Total numbers weren't great, but certainly better than last year. Got drawn at Eufaula for the opener but didn't fire a shot, made it out to NE Ark which was awesome despite it being super slow. Hunted East Texas which was better, but still slow for them. Trip to MS fell through due to no water but that ended up being a blessing as that was the weekend the dangerous storms rolled through.

In total, scratched off 5 new species from my personal harvest list (Canada goose, snow goose, speck, redhead, sandhill crane) and knocked off another GA first for me (gadwall) that is heading for the wall.

Oh and the pup retrieved all the ducks I killed here in GA! I'd say it was a fantastic year


----------



## 27metalman (Feb 1, 2017)

tradhunter98 & rnelson5 should get a room.  I looked for an emoji of two people patting each other on the back... couldn't find one.    Take me 10 years to get to that kind of a number, if not more.  Good for yall.


----------



## rnelson5 (Feb 1, 2017)

27metalman said:


> tradhunter98 & rnelson5 should get a room.  I looked for an emoji of two people patting each other on the back... couldn't find one.    Take me 10 years to get to that kind of a number, if not more.  Good for yall.

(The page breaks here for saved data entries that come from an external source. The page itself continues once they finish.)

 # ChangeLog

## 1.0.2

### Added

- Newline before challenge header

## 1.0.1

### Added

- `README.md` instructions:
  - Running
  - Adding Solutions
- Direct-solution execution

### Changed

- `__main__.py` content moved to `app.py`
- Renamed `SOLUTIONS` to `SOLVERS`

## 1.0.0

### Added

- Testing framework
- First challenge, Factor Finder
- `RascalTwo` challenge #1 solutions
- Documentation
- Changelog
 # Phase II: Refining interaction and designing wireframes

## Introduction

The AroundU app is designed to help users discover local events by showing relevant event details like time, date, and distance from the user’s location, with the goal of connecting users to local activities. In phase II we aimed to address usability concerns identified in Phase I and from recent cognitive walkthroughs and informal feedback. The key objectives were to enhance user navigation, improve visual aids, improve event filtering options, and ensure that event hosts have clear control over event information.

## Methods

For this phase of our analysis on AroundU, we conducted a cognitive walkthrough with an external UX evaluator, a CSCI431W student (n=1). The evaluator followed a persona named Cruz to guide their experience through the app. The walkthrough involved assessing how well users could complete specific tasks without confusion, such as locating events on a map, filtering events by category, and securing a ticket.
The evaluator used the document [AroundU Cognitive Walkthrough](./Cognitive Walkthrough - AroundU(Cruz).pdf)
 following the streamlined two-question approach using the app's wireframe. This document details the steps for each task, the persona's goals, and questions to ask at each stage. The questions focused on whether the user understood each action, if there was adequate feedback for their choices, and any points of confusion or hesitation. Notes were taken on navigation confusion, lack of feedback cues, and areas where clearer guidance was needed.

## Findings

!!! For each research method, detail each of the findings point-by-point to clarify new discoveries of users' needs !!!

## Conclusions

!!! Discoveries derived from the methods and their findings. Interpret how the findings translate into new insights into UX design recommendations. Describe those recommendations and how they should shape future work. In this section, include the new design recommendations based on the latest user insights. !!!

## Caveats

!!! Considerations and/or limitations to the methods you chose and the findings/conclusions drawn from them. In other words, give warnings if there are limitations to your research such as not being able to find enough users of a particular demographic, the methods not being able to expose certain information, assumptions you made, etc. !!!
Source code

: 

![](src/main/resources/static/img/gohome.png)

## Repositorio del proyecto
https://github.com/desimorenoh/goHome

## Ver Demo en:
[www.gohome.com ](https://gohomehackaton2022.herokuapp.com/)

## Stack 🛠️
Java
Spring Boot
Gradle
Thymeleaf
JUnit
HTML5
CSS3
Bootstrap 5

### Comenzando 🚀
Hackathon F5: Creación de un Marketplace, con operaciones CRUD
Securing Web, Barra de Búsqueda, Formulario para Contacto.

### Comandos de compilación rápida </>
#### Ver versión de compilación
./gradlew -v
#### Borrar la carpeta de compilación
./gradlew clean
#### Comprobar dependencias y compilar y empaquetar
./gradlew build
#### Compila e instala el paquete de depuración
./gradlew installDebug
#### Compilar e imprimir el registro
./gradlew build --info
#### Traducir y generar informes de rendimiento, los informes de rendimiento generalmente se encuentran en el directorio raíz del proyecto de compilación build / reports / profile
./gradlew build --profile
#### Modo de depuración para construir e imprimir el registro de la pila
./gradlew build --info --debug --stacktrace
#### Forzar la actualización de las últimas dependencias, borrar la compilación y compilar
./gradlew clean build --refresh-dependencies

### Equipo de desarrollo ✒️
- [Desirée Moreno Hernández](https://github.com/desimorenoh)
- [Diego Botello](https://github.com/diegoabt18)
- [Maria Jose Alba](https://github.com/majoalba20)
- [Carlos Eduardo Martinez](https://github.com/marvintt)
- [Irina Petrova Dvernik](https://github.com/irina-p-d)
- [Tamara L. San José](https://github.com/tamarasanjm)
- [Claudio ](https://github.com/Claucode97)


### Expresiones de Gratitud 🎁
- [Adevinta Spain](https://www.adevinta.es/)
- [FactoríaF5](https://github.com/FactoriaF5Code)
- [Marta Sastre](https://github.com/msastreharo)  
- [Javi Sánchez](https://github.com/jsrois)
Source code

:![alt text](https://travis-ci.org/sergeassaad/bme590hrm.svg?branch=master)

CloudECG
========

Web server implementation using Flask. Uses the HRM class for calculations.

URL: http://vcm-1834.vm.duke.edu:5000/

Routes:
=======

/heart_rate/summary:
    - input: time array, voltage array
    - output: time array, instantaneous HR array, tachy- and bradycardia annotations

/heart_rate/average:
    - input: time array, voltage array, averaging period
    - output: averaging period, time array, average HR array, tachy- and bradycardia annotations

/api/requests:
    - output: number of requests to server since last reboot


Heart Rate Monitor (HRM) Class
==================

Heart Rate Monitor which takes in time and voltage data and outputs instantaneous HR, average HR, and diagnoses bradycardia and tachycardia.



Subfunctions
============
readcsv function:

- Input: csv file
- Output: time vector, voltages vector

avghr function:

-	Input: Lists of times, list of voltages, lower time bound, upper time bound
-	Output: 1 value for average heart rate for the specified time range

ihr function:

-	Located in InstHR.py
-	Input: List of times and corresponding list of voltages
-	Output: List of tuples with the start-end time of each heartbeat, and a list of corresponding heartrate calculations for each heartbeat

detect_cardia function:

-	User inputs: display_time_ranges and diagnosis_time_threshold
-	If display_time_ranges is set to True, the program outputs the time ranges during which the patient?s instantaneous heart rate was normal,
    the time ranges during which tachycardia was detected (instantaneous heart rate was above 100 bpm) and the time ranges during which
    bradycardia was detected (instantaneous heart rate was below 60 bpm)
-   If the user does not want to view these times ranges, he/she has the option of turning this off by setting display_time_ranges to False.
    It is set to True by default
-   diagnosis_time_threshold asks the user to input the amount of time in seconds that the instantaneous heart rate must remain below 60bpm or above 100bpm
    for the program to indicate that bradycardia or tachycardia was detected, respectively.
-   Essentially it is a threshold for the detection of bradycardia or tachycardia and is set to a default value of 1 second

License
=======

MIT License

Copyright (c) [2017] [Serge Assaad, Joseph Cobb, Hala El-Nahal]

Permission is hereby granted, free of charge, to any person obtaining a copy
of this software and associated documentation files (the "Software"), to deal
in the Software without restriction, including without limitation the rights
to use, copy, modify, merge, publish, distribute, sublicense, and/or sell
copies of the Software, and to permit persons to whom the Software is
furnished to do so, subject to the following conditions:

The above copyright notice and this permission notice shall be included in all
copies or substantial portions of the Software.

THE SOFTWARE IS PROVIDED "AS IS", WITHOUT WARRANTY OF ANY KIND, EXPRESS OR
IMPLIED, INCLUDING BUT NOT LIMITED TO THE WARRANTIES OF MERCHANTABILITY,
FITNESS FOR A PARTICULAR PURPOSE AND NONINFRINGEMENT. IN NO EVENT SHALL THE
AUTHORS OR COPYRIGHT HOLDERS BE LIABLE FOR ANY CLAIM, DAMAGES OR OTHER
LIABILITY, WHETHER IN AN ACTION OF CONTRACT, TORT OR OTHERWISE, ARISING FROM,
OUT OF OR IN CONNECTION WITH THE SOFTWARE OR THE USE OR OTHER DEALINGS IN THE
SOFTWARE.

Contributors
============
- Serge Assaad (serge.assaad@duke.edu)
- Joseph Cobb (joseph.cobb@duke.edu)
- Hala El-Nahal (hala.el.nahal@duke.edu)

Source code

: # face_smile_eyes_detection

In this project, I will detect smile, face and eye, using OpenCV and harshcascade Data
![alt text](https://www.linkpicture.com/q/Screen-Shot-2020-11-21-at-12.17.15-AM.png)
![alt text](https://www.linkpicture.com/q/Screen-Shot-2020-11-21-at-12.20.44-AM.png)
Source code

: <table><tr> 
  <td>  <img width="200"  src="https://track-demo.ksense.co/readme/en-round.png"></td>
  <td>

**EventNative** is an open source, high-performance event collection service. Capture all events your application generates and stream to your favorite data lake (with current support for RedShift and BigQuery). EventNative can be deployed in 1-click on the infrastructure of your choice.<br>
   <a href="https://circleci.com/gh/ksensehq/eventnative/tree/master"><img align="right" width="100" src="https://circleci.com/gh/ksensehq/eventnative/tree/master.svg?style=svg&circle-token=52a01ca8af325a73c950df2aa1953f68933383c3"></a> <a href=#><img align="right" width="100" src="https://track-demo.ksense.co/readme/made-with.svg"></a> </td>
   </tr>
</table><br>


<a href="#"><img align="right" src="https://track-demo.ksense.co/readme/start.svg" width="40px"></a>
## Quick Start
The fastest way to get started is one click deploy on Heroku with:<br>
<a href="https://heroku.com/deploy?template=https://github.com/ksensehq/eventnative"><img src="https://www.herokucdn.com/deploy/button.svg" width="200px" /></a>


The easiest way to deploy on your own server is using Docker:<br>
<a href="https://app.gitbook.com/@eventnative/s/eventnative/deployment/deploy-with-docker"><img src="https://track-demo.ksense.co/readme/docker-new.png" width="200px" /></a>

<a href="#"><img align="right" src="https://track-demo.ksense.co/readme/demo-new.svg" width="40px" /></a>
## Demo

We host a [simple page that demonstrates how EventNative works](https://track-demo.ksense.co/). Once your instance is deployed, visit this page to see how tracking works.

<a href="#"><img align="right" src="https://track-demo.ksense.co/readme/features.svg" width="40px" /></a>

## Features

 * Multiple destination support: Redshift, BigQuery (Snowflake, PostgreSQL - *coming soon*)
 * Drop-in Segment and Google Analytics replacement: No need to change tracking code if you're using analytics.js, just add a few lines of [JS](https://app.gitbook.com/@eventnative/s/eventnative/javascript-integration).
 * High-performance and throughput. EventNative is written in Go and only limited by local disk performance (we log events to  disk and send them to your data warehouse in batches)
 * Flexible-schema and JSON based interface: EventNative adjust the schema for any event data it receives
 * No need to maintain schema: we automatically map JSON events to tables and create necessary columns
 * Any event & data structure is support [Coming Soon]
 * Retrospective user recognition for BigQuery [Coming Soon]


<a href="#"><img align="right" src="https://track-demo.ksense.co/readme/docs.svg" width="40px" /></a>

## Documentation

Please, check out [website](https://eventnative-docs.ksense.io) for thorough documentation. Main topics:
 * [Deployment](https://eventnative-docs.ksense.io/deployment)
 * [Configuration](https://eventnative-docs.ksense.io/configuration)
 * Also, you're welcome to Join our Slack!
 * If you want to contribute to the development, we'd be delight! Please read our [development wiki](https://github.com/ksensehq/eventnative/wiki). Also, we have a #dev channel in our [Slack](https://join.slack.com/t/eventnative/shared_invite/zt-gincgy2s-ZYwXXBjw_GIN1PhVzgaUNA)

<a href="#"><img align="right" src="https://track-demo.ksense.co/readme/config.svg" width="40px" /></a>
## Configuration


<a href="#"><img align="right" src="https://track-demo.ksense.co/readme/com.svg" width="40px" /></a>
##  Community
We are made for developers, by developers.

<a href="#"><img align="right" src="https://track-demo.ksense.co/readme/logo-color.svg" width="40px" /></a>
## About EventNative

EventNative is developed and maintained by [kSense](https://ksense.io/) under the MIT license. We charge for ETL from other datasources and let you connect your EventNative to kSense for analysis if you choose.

Thread asked how everyone's season went and that is how it went.


----------



## tradhunter98 (Feb 1, 2017)

27metalman said:


> tradhunter98 & rnelson5 should get a room.  I looked for an emoji of two people patting each other on the back... couldn't find one.    Take me 10 years to get to that kind of a number, if not more.  Good for yall.



and why must you need that emoji?


----------



## WOODIE13 (Feb 1, 2017)

Sad and glad in the same breath, this past January was nuts, cold three days, then in the 60s for a week.


----------



## emusmacker (Feb 2, 2017)

this year was slow in Ga, but 2 trips to Louisiana and the last saturday of the season ended well. Got my first specklebelly, snow goose and ross goose, plus an eaglehead snow. Enjoyed great fellowship with my friends and had a blast, the best year in quite a while.  Looking forward to next season already.


----------



## Duckbuster82 (Feb 2, 2017)

The season was a tough one had to work for the birds we got. Geese seemed to be very uncooperative for us early in the year, then the hot cold wether always seemed to have the birds one step ahead of us. We met our season total goal and I added two new species to the list.


----------



## Hammack (Feb 2, 2017)

Our season was rather slow.  Most of our water holes were dry from no rain for most of the season but did get some big rains that helped towards the later part of the season.  Ended up with a few good wood duck hunts here at home, and then ended the season in Mississippi with a couple days of awesome hunting.


----------